KOUSAKA

津軽のカマリのKOUSAKAのレビュー・感想・評価

津軽のカマリ(2018年製作の映画)
4.2
2019年1月シネリーブル梅田で1回目、そして今回CINEMA Chupki TABATAにて2回目の鑑賞となりました。しかもラッキーなことに、大西功一監督のリモート舞台挨拶付き上映でした。

初代高橋竹山が生み出す「音」が、他の演奏者と全然違うことが2回目の鑑賞で初めて分かりました。
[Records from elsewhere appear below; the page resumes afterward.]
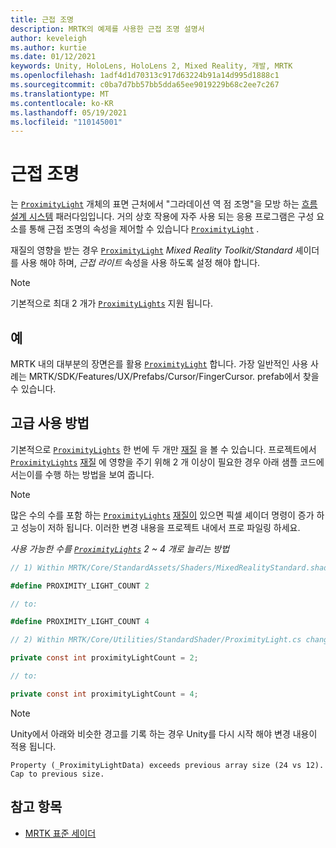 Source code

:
 ```yaml
---
title: 근접 조명
description: MRTK의 예제를 사용한 근접 조명 설명서
author: keveleigh
ms.author: kurtie
ms.date: 01/12/2021
keywords: Unity, HoloLens, HoloLens 2, Mixed Reality, 개발, MRTK
ms.openlocfilehash: 1adf4d1d70313c917d63224b91a14d995d1888c1
ms.sourcegitcommit: c0ba7d7bb57bb5dda65ee9019229b68c2ee7c267
ms.translationtype: MT
ms.contentlocale: ko-KR
ms.lasthandoff: 05/19/2021
ms.locfileid: "110145001"
---
```

# <a name="proximity-light"></a>근접 조명

는 [`ProximityLight`](xref:Microsoft.MixedReality.Toolkit.Utilities.ProximityLight) 개체의 표면 근처에서 "그라데이션 역 점 조명"을 모방 하는 [흐름 설계 시스템](https://www.microsoft.com/design/fluent/) 패러다임입니다. 거의 상호 작용에 자주 사용 되는 응용 프로그램은 구성 요소를 통해 근접 조명의 속성을 제어할 수 있습니다 [`ProximityLight`](xref:Microsoft.MixedReality.Toolkit.Utilities.ProximityLight) .

재질의 영향을 받는 경우 [`ProximityLight`](xref:Microsoft.MixedReality.Toolkit.Utilities.ProximityLight) *Mixed Reality Toolkit/Standard* 셰이더를 사용 해야 하며, *근접 라이트* 속성을 사용 하도록 설정 해야 합니다.

> [!NOTE]
> 기본적으로 최대 2 개가 [`ProximityLights`](xref:Microsoft.MixedReality.Toolkit.Utilities.ProximityLight) 지원 됩니다.

## <a name="examples"></a>예

MRTK 내의 대부분의 장면은를 활용 [`ProximityLight`](xref:Microsoft.MixedReality.Toolkit.Utilities.ProximityLight) 합니다. 가장 일반적인 사용 사례는 MRTK/SDK/Features/UX/Prefabs/Cursor/FingerCursor. prefab에서 찾을 수 있습니다.

## <a name="advanced-usage"></a>고급 사용 방법

기본적으로 [`ProximityLights`](xref:Microsoft.MixedReality.Toolkit.Utilities.ProximityLight) 한 번에 두 개만 [재질](https://docs.unity3d.com/ScriptReference/Material.html) 을 볼 수 있습니다. 프로젝트에서 [`ProximityLights`](xref:Microsoft.MixedReality.Toolkit.Utilities.ProximityLight) [재질](https://docs.unity3d.com/ScriptReference/Material.html) 에 영향을 주기 위해 2 개 이상이 필요한 경우 아래 샘플 코드에서는이를 수행 하는 방법을 보여 줍니다.

> [!NOTE]
> 많은 수의 수를 포함 하는 [`ProximityLights`](xref:Microsoft.MixedReality.Toolkit.Utilities.ProximityLight) [재질이](https://docs.unity3d.com/ScriptReference/Material.html) 있으면 픽셀 셰이더 명령이 증가 하 고 성능이 저하 됩니다. 이러한 변경 내용을 프로젝트 내에서 프로 파일링 하세요.

*사용 가능한 수를 [`ProximityLights`](xref:Microsoft.MixedReality.Toolkit.Utilities.ProximityLight) 2 ~ 4 개로 늘리는 방법*

```C#
// 1) Within MRTK/Core/StandardAssets/Shaders/MixedRealityStandard.shader change:

#define PROXIMITY_LIGHT_COUNT 2

// to:

#define PROXIMITY_LIGHT_COUNT 4

// 2) Within MRTK/Core/Utilities/StandardShader/ProximityLight.cs change:

private const int proximityLightCount = 2;

// to:

private const int proximityLightCount = 4;
```

> [!NOTE]
> Unity에서 아래와 비슷한 경고를 기록 하는 경우 Unity를 다시 시작 해야 변경 내용이 적용 됩니다.
>
>`Property (_ProximityLightData) exceeds previous array size (24 vs 12). Cap to previous size.`

## <a name="see-also"></a>참고 항목

* [MRTK 표준 세이더](mrtk-standard-shader.md)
とにかく太くて分厚くて、野趣に溢れています。

最も心を掴まれたのは、前半のインタビューからの演奏シーン。

目が見えないことで差別され、飯を食うためには三味線を弾き続けるしかなかったというエピソードを語った後、やおら弾き始めた「音」がかなり荒々しく、明らかに怒気を放っていて、これは伝統芸能という枠を超えて完全にパンクでした‼️

弱者を足蹴にする日本社会に対するルサンチマンが爆発していて、まさに鳥肌モノのプレイでした。このシーンを見るだけでも、この作品を見る価値はあります。

途中で転調する部分のスリリングさはまるでプログレで、この入魂の演奏を、キング・クリムゾンのロバート・フリップ御大に是非聴いて欲しいと本気で思いました。

病気に犯された晩年、それでもステージに立とうとした初代竹山の生涯最後の演奏シーンも見ることが出来ますし、二代目竹山を筆頭に、弟子の皆さんに竹山イズムが継承されていることをしっかり確認することが出来ます。